Book Notes - Emma Richler "Be My Wolff"

Be My Wolff

In the Book Notes series, authors create and discuss a music playlist that relates in some way to their recently published book.

Previous contributors include Bret Easton Ellis, Kate Christensen, Lauren Groff, T.C. Boyle, Dana Spiotta, Amy Bloom, Aimee Bender, Jesmyn Ward, Heidi Julavits, Hari Kunzru, and many others.

Emma Richler's ambitious novel Be My Wolff is innovatively crafted and broad in scope.

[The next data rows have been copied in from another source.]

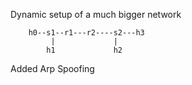 Dynamic setup of a much bigger network
```
    h0--s1--r1---r2----s2---h3
         |             |    
        h1             h2   
```

Added Arp Spoofing
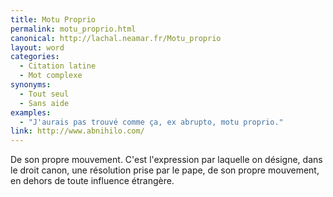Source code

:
 ```yaml
---
title: Motu Proprio
permalink: motu_proprio.html
canonical: http://lachal.neamar.fr/Motu_proprio
layout: word
categories:
  - Citation latine
  - Mot complexe
synonyms:
  - Tout seul
  - Sans aide
examples:
  - "J'aurais pas trouvé comme ça, ex abrupto, motu proprio."
link: http://www.abnihilo.com/
---
```


De son propre mouvement.
C'est l'expression par laquelle on désigne, dans le droit canon, une résolution prise par le pape, de son propre mouvement, en dehors de toute influence étrangère.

Library Journal wrote of the book:

"Jewel-like bits of fable and fact are interwoven with modern-day conversations . . . as the tale of the Wolff family unfolds and reaches back into history in adroit and surprising ways."


In her own words, here is Emma Richler's Book Notes music playlist for her novel Be My Wolff:



I love music, but I never listen to it when writing, because music is so emotionally manipulative and I cannot have that kind of influence playing on me while I work. This is not to say musical ideas do not influence my work in other ways, but these are self-generated, and character driven. There is, for instance, a great deal of music in Be My Wolff, meaning that during the many years it took me to write this novel, and especially in early stages, I listened to the music that arose from the story. Who knows how this process begins, this exchange of predilections between character and author? I'd rather not know. There is music in this novel that I loved as a child. There is music in this novel I knew little about, but was obsessively drawn to before starting to write. In Be My Wolff, Katya Wolff, mother of the protagonists and a Russian émigrée, is a conductor of a Russian male choir. Her sister is a composer. This novel is full of music! When I listen to music out of hours, it is usually a very concerted occupation; I sit and listen and do nothing else. I listen over and over to the same piece and then I am able to play it while exercising or doing chores. In recent times I began to sing in Russian while cooking and cleaning, and also in my dreams, though I sing poorly and do not speak Russian.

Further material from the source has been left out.